List every line in this data where the string "only" occurs.

PROVIDED INFORMATION:

- - - - -

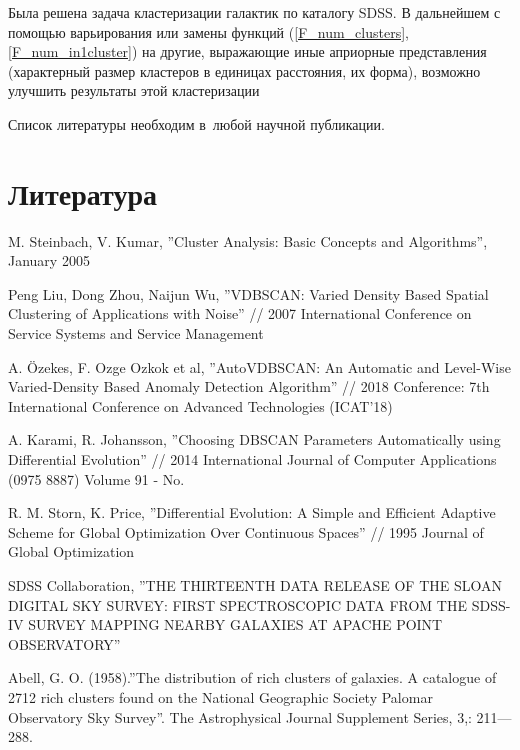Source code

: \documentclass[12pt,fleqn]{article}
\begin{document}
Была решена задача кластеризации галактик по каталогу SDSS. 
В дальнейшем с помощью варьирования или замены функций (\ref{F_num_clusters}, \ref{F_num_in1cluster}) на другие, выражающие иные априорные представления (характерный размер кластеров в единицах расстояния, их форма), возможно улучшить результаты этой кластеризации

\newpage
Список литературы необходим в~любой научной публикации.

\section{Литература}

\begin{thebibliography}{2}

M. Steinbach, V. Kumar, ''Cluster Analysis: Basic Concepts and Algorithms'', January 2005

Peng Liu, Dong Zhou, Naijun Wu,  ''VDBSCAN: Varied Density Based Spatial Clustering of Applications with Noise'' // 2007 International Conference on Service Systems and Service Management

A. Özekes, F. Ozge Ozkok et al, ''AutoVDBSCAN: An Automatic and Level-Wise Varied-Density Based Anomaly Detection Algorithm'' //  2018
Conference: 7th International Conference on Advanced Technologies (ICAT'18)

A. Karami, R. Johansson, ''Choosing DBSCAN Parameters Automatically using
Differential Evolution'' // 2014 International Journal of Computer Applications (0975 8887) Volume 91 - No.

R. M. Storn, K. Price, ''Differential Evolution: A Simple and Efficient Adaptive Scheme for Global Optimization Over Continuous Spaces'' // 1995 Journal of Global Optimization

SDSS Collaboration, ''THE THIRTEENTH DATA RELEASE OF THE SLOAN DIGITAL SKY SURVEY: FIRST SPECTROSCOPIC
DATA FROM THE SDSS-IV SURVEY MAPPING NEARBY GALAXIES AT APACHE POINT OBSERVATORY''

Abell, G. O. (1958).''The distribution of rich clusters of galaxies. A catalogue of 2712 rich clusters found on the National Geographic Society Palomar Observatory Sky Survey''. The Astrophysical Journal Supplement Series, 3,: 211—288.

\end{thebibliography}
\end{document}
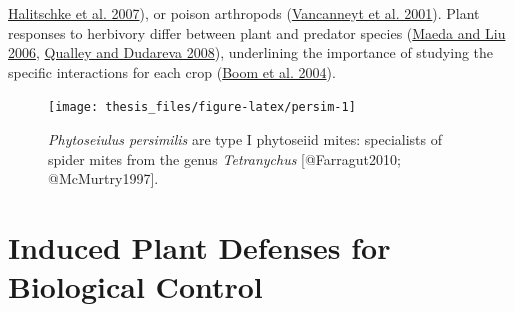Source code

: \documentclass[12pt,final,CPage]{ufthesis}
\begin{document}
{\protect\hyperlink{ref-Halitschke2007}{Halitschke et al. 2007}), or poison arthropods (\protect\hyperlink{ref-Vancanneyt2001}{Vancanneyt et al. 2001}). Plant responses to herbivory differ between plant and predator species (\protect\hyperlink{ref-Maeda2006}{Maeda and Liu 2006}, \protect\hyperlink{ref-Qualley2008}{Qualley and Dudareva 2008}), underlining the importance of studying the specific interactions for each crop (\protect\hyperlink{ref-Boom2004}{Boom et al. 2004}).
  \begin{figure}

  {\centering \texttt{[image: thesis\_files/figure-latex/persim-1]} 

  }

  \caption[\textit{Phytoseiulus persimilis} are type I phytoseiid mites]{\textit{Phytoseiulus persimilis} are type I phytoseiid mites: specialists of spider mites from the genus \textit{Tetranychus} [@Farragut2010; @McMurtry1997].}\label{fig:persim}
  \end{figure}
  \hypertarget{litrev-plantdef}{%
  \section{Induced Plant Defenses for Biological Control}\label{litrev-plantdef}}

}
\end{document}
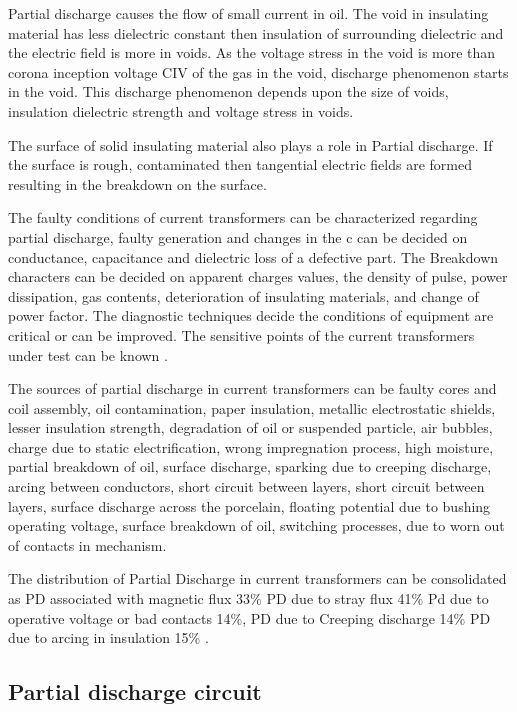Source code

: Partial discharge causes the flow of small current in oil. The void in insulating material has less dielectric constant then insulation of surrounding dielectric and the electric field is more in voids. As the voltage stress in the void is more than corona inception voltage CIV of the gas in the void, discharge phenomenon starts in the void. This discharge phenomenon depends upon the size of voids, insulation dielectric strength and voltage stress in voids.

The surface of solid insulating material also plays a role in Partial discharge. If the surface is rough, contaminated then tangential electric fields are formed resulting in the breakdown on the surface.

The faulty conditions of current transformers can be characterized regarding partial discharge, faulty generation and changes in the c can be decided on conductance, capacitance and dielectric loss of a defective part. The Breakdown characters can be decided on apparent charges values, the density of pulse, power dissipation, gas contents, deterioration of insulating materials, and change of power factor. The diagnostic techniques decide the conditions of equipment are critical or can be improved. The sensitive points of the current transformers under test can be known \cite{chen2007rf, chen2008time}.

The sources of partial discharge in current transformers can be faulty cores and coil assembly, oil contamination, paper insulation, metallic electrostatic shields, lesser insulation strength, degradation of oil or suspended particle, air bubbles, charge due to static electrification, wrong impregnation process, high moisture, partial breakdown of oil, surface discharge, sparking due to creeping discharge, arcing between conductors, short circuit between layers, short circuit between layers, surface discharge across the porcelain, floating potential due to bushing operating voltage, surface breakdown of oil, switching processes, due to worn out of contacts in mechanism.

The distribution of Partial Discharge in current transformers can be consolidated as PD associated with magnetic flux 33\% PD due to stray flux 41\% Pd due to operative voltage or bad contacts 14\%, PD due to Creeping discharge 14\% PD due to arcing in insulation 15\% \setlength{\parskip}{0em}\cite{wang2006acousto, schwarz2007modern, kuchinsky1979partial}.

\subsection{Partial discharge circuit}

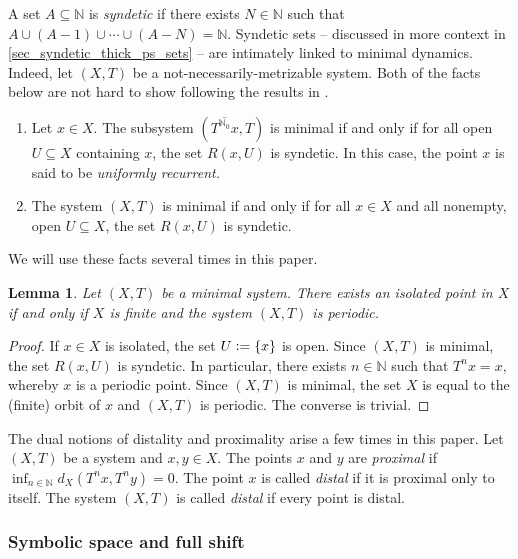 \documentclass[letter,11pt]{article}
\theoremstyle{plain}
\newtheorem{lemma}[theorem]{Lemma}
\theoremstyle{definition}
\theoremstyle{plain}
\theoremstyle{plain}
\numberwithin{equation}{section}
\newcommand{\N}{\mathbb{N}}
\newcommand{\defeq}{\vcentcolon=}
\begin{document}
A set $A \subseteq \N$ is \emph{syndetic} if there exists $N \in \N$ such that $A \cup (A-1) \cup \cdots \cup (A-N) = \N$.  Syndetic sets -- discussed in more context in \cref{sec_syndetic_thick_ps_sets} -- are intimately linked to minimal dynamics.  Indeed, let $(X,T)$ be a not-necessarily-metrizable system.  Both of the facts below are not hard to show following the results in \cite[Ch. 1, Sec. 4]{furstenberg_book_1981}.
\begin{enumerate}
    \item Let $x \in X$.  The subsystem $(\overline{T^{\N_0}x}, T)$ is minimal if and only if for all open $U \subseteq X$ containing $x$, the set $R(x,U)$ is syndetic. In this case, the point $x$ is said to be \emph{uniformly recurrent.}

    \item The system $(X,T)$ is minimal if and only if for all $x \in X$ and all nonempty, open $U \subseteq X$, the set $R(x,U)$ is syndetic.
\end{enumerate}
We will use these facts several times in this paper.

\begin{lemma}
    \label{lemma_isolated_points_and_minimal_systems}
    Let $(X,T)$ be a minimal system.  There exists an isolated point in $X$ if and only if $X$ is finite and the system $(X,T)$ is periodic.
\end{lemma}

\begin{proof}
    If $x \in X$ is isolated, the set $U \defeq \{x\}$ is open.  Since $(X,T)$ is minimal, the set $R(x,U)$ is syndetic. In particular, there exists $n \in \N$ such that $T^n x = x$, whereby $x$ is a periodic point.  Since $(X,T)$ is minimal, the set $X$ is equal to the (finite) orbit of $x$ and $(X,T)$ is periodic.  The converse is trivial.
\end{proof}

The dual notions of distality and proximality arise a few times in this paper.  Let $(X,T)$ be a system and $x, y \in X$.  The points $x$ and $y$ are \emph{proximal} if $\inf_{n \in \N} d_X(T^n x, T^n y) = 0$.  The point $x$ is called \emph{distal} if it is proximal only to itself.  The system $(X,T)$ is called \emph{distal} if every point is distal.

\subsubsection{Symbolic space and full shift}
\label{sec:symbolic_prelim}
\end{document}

- - - - -

WRITTEN REPLY:
    \item Let $x \in X$.  The subsystem $(\overline{T^{\N_0}x}, T)$ is minimal if and only if for all open $U \subseteq X$ containing $x$, the set $R(x,U)$ is syndetic. In this case, the point $x$ is said to be \emph{uniformly recurrent.}
    \item The system $(X,T)$ is minimal if and only if for all $x \in X$ and all nonempty, open $U \subseteq X$, the set $R(x,U)$ is syndetic.
    Let $(X,T)$ be a minimal system.  There exists an isolated point in $X$ if and only if $X$ is finite and the system $(X,T)$ is periodic.
The dual notions of distality and proximality arise a few times in this paper.  Let $(X,T)$ be a system and $x, y \in X$.  The points $x$ and $y$ are \emph{proximal} if $\inf_{n \in \N} d_X(T^n x, T^n y) = 0$.  The point $x$ is called \emph{distal} if it is proximal only to itself.  The system $(X,T)$ is called \emph{distal} if every point is distal.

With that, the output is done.